NEW as of 10.7, (and up through 11.2) Atalasoft has added AbbyyEngine for OCR.
This new AbbyyEngine is a high quality, fast, and accurate OCR engine with ICR capabilities.
NOTICE OF END OF LIFE:
As of 11.3, AbbyyEngine is no longer offered. Existing AbbyyEngine customers will be given OmniPageEngine licensing going forward.
Please see: INFO:OmniPageEngine - Overview
Requirements
The AbbyyEngine requires a license for Atalasoft OCR with the Abbyy Add-on.
Additionally, we do not include the Abbyy OCR Resources with the DotImage download as the resources download is around 400 MiB in size.

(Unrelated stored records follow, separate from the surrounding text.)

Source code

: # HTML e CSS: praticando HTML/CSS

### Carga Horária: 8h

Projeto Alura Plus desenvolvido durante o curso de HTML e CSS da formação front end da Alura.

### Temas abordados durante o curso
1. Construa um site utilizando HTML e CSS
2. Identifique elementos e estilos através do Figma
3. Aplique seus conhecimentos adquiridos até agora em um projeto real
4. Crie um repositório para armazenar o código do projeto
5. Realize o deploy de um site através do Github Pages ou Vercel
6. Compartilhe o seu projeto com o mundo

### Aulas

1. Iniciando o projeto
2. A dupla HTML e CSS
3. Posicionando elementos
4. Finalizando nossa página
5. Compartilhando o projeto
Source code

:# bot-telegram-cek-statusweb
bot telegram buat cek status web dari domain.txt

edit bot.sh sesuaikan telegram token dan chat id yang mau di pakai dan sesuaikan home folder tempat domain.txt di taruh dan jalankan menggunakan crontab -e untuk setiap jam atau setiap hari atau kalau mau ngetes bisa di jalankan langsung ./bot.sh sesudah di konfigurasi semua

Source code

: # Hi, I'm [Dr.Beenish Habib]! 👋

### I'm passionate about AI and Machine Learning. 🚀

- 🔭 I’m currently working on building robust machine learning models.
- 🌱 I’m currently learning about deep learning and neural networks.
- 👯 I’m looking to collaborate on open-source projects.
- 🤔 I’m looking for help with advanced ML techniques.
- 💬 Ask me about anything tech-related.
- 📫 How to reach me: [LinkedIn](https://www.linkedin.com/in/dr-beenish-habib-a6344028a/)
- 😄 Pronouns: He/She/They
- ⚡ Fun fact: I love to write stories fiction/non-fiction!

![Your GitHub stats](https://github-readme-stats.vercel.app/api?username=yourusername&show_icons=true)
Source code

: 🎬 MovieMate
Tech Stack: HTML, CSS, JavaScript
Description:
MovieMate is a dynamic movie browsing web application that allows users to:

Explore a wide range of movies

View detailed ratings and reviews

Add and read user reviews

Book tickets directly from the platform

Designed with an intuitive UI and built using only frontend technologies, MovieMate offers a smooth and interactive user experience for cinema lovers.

Download Abbyy 11.2 OCR resources here
Download Abbyy 11.1 OCR resources here
Download Abbyy 11.0 OCR resources here
Download Abbyy 10.7 OCR resources here
After downloading unzip them to: C:\Program Files (x86)\Atalasoft\DotImage 11.1\bin\OcrResources\Abbyy
If targeting .NET 3.5, you must also include Interop.FREngine.dll form the Abbyy engine bin directory in your project bin directory (for .NET 4.0, and up this step is not needed)
NOTE: AbbyyEngine does not support .NET 2.0 or 3.0 - you must target .NET 3.5 or higher
Your project will need to reference Atalasoft.dotImage.Ocr.dll and Atalasoft.dotImage.Ocr.Abbyy.dll
In order to use the AbbyyEngine you need to use an AbbyyLoader in your code (more below)
Getting Started
1) Download the Abbyy OCR resources and unzip them to: C:\Program Files (x86)\Atalasoft\DotImage 10.7\bin\OcrResources\Abbyy
2) Ensure you have either a valid evaluation license for Atalasoft OCR with Abbyy or you have a paid OCR license that includes the Abbyy Add-on
3) In your project, add references to Atalasoft.dotImage.Ocr.dll and Atalasoft.dotImage.Orc.Abbyy.dll (in addition to the normal Atalasoft references such as Atalasoft.dotImge.dll, Atalasoft.dotImage.lib.dll, and Atalasoft.Shared.dll)
4) If targeting .NET framework 3.5, make sure you add Interop.FREngine.dll directly to your bin folder of your application. (please see the relevant section below). You can do this by adding a reference to the dll and ensuring that "Copy Local" is set to true
5) In a static constructor for your class you will need to call
string ocrResourcePath= @"C:\Program Files (x86)\Atalasoft\DotImage 10.7\bin\OcrResources\Abbyy";
AbbyyLoader loader = new AbbyyLoader(ocrResourcePath);
NOTE: this instruction assumes you used the default location back in step 1. When deploying, you'll need to point this loader to the location where the Abbyy OcrResources end up being deployed on the client system
6) You should now be able to instantiate an AbbyyEngine object, initialize it, and start using it.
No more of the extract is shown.